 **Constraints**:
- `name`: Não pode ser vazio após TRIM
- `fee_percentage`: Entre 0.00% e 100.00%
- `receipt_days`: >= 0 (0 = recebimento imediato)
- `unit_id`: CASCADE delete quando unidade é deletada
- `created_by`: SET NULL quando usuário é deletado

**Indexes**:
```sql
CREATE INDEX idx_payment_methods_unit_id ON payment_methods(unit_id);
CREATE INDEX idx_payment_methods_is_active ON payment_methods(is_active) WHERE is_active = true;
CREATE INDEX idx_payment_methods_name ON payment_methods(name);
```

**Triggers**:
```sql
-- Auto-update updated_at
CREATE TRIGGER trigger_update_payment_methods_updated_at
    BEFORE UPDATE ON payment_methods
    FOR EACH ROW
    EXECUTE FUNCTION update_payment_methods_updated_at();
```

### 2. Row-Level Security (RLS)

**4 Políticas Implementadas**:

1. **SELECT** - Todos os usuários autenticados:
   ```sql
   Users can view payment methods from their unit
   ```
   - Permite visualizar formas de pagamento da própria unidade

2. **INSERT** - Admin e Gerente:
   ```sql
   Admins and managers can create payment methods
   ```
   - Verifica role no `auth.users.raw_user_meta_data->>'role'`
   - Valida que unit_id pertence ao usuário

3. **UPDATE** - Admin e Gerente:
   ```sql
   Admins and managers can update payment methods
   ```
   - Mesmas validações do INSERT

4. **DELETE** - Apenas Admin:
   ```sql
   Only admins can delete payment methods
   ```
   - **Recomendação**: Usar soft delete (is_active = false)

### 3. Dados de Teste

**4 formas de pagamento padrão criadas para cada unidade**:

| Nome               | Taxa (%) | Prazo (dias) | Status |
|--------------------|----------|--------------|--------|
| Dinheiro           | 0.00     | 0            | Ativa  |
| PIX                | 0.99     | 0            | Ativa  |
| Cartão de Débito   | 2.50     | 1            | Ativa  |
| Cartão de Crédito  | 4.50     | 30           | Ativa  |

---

* * *

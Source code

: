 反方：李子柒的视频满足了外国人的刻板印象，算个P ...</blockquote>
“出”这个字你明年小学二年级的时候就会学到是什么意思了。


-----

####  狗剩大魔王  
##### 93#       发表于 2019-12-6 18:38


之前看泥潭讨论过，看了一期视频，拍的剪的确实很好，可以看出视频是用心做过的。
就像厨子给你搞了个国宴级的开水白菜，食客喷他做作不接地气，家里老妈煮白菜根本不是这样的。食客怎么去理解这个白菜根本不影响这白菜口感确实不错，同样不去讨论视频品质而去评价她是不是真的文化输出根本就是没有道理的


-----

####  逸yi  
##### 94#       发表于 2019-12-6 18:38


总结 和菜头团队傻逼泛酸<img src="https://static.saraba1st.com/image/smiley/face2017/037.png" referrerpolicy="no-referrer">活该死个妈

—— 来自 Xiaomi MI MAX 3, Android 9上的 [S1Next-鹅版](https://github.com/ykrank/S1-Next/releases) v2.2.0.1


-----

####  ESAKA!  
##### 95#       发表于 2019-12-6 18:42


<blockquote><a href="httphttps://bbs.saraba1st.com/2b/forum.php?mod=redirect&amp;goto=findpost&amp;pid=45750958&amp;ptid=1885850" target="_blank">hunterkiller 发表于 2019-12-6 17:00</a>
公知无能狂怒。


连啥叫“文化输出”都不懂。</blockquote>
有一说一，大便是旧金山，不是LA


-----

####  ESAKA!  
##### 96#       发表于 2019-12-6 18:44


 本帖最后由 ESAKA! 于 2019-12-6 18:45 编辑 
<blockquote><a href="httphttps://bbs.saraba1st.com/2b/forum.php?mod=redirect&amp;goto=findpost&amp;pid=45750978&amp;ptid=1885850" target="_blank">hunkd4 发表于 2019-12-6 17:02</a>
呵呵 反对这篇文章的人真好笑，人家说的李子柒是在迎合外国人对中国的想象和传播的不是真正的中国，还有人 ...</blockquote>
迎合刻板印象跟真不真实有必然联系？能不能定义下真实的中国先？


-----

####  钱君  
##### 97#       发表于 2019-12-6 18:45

[Task prompt]
Report only the number of lines that hold the string "httphttps" in this listing.

[Result of this exercise]
2